Exercise directions: Please copy every line with the string "logs" from the entries below.

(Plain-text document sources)
--- START ---
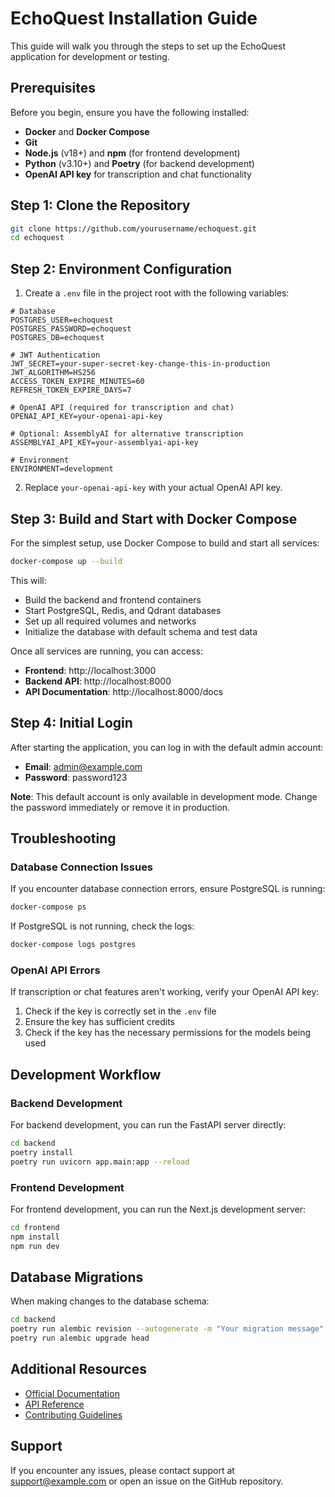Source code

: # EchoQuest Installation Guide

This guide will walk you through the steps to set up the EchoQuest application for development or testing.

## Prerequisites

Before you begin, ensure you have the following installed:

- **Docker** and **Docker Compose**
- **Git**
- **Node.js** (v18+) and **npm** (for frontend development)
- **Python** (v3.10+) and **Poetry** (for backend development)
- **OpenAI API key** for transcription and chat functionality

## Step 1: Clone the Repository

```bash
git clone https://github.com/yourusername/echoquest.git
cd echoquest
```

## Step 2: Environment Configuration

1. Create a `.env` file in the project root with the following variables:

```
# Database
POSTGRES_USER=echoquest
POSTGRES_PASSWORD=echoquest
POSTGRES_DB=echoquest

# JWT Authentication
JWT_SECRET=your-super-secret-key-change-this-in-production
JWT_ALGORITHM=HS256
ACCESS_TOKEN_EXPIRE_MINUTES=60
REFRESH_TOKEN_EXPIRE_DAYS=7

# OpenAI API (required for transcription and chat)
OPENAI_API_KEY=your-openai-api-key

# Optional: AssemblyAI for alternative transcription
ASSEMBLYAI_API_KEY=your-assemblyai-api-key

# Environment
ENVIRONMENT=development
```

2. Replace `your-openai-api-key` with your actual OpenAI API key.

## Step 3: Build and Start with Docker Compose

For the simplest setup, use Docker Compose to build and start all services:

```bash
docker-compose up --build
```

This will:
- Build the backend and frontend containers
- Start PostgreSQL, Redis, and Qdrant databases
- Set up all required volumes and networks
- Initialize the database with default schema and test data

Once all services are running, you can access:
- **Frontend**: http://localhost:3000
- **Backend API**: http://localhost:8000
- **API Documentation**: http://localhost:8000/docs

## Step 4: Initial Login

After starting the application, you can log in with the default admin account:

- **Email**: admin@example.com
- **Password**: password123

**Note**: This default account is only available in development mode. Change the password immediately or remove it in production.

## Troubleshooting

### Database Connection Issues

If you encounter database connection errors, ensure PostgreSQL is running:

```bash
docker-compose ps
```

If PostgreSQL is not running, check the logs:

```bash
docker-compose logs postgres
```

### OpenAI API Errors

If transcription or chat features aren't working, verify your OpenAI API key:

1. Check if the key is correctly set in the `.env` file
2. Ensure the key has sufficient credits
3. Check if the key has the necessary permissions for the models being used

## Development Workflow

### Backend Development

For backend development, you can run the FastAPI server directly:

```bash
cd backend
poetry install
poetry run uvicorn app.main:app --reload
```

### Frontend Development

For frontend development, you can run the Next.js development server:

```bash
cd frontend
npm install
npm run dev
```

## Database Migrations

When making changes to the database schema:

```bash
cd backend
poetry run alembic revision --autogenerate -m "Your migration message"
poetry run alembic upgrade head
```

## Additional Resources

- [Official Documentation](https://docs.example.com/echoquest)
- [API Reference](http://localhost:8000/docs)
- [Contributing Guidelines](CONTRIBUTING.md)

## Support

If you encounter any issues, please contact support at support@example.com or open an issue on the GitHub repository.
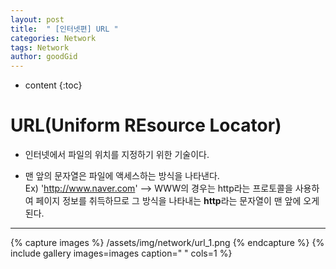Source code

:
 ```yaml
---
layout: post
title:  " [인터넷편] URL "
categories: Network
tags: Network
author: goodGid
---
```

* content
{:toc}


# URL(Uniform REsource Locator)

* 인터넷에서 파일의 위치를 지정하기 위한 기술이다.

* 맨 앞의 문자열은 파일에 액세스하는 방식을 나타낸다. <br> Ex) 'http://www.naver.com' --> WWW의 경우는 http라는 프로토콜을 사용하여 페이지 정보를 취득하므로 그 방식을 나타내는 <b>http</b>라는 문자열이 맨 앞에 오게 된다.


---

{% capture images %}
    /assets/img/network/url_1.png
{% endcapture %}
{% include gallery images=images caption=" " cols=1 %}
--- END ---
Finished task:
If PostgreSQL is not running, check the logs:
docker-compose logs postgres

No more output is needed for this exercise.